Your objective:
Write out, from the entries below, exactly the lines that run between the lines holding "<p>첫째 줄에 입력으로" and "<p>한 방에 배정할", inclusive, and stop there.

Collected data:

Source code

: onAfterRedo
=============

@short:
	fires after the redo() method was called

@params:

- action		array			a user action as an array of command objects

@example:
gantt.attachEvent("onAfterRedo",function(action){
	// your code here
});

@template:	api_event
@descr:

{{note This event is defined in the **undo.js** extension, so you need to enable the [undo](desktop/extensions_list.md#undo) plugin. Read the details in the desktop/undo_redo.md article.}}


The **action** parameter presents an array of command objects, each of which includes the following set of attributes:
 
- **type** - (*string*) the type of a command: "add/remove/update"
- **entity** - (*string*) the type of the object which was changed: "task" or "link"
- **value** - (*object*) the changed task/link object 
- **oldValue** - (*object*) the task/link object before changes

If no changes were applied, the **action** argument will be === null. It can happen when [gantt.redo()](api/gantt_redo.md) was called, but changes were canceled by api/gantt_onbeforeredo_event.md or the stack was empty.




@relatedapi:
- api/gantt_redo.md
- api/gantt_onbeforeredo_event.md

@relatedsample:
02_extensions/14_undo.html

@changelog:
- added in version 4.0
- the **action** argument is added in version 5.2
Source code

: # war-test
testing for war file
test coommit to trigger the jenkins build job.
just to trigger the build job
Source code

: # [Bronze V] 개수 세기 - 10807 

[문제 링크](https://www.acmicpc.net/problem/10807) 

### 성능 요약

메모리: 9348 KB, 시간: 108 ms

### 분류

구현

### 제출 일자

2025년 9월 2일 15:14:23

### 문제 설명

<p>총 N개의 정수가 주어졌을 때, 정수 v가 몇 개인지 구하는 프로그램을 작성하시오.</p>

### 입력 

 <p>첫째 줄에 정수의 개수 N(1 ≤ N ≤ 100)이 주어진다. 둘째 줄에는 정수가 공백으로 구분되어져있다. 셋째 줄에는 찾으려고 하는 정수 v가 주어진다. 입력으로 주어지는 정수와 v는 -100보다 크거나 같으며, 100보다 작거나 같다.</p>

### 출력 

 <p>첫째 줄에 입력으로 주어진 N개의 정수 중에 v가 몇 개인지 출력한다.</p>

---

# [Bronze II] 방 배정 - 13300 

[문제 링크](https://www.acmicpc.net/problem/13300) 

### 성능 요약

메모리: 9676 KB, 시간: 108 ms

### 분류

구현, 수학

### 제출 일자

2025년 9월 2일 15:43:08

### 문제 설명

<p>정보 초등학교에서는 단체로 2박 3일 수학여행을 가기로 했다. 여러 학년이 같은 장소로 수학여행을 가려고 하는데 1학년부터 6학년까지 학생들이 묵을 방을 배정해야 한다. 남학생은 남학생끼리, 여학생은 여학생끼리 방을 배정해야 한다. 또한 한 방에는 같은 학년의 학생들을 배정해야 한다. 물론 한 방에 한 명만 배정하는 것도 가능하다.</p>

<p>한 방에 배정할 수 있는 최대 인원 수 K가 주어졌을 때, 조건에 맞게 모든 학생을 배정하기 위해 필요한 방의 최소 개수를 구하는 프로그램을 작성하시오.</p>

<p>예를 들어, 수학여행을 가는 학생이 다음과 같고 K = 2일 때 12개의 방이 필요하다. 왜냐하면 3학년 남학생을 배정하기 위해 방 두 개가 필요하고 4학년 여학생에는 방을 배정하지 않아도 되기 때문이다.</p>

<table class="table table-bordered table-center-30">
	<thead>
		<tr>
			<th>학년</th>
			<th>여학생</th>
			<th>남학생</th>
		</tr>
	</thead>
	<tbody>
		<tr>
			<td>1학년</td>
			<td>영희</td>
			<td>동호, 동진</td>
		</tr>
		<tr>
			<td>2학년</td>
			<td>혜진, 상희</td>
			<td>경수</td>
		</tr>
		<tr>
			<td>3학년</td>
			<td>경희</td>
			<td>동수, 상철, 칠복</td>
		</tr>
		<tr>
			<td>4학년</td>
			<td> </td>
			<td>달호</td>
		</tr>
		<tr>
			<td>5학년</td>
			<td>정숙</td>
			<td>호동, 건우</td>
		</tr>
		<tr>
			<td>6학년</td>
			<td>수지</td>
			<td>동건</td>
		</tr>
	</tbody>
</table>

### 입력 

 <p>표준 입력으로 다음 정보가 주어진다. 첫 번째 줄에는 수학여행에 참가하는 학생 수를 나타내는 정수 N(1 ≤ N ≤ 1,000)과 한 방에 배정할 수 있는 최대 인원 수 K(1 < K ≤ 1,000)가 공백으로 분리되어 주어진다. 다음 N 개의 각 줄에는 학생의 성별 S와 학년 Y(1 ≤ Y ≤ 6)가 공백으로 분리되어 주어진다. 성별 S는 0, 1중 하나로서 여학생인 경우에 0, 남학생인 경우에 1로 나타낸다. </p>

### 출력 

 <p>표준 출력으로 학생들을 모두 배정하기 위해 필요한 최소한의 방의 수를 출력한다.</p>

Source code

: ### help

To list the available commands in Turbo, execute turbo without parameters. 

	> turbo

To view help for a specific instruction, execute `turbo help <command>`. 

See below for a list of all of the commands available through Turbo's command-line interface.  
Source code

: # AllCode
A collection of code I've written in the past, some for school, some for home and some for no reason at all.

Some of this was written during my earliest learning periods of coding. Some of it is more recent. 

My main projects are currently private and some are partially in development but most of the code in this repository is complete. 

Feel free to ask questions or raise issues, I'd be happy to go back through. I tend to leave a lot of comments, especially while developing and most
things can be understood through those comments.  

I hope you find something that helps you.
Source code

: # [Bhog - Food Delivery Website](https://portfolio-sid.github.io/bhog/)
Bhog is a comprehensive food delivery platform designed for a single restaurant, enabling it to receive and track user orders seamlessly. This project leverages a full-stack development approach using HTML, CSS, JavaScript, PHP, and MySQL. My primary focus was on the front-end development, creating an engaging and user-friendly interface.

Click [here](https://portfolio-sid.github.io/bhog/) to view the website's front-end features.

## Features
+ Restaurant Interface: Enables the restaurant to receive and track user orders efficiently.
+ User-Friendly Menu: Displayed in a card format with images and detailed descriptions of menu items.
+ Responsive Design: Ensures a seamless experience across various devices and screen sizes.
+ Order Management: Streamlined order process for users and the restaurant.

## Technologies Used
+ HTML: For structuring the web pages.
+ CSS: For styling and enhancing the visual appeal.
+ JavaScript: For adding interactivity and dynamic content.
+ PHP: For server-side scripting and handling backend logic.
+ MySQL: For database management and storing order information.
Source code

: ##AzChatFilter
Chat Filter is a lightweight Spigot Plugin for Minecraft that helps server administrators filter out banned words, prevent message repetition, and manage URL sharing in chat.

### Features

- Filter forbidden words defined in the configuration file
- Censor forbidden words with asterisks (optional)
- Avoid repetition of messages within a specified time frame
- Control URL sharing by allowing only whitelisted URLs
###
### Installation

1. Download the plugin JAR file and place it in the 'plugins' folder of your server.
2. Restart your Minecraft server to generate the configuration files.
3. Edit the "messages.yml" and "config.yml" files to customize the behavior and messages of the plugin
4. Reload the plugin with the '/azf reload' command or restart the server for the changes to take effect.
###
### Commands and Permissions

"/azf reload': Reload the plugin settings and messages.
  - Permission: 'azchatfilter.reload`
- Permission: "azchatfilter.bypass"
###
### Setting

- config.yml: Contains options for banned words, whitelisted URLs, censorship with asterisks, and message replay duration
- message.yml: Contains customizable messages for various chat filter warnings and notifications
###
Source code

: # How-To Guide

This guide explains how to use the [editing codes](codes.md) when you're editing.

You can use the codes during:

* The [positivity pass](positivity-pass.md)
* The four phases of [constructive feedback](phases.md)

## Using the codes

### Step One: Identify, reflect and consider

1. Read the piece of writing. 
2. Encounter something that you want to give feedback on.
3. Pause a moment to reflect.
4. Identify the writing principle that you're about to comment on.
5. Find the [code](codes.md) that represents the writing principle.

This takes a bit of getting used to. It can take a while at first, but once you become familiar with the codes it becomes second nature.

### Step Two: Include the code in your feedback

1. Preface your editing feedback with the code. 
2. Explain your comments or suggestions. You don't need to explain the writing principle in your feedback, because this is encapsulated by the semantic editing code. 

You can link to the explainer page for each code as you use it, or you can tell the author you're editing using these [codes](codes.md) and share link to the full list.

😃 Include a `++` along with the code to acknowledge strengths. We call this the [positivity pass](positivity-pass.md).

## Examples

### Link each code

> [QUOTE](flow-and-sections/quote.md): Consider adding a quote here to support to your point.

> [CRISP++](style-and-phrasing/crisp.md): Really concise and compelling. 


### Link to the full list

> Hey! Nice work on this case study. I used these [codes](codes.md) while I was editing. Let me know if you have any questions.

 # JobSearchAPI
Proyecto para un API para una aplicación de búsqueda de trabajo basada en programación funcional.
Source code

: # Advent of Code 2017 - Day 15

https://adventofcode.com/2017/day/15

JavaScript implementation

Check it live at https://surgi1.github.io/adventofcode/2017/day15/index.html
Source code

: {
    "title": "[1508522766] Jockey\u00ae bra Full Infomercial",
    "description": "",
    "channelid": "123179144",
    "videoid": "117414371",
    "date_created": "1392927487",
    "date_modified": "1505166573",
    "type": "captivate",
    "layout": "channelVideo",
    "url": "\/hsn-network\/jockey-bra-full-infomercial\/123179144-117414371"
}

Exercise solution:
 <p>첫째 줄에 입력으로 주어진 N개의 정수 중에 v가 몇 개인지 출력한다.</p>

---

# [Bronze II] 방 배정 - 13300 

[문제 링크](https://www.acmicpc.net/problem/13300) 

### 성능 요약

메모리: 9676 KB, 시간: 108 ms

### 분류

구현, 수학

### 제출 일자

2025년 9월 2일 15:43:08

### 문제 설명

<p>정보 초등학교에서는 단체로 2박 3일 수학여행을 가기로 했다. 여러 학년이 같은 장소로 수학여행을 가려고 하는데 1학년부터 6학년까지 학생들이 묵을 방을 배정해야 한다. 남학생은 남학생끼리, 여학생은 여학생끼리 방을 배정해야 한다. 또한 한 방에는 같은 학년의 학생들을 배정해야 한다. 물론 한 방에 한 명만 배정하는 것도 가능하다.</p>

<p>한 방에 배정할 수 있는 최대 인원 수 K가 주어졌을 때, 조건에 맞게 모든 학생을 배정하기 위해 필요한 방의 최소 개수를 구하는 프로그램을 작성하시오.</p>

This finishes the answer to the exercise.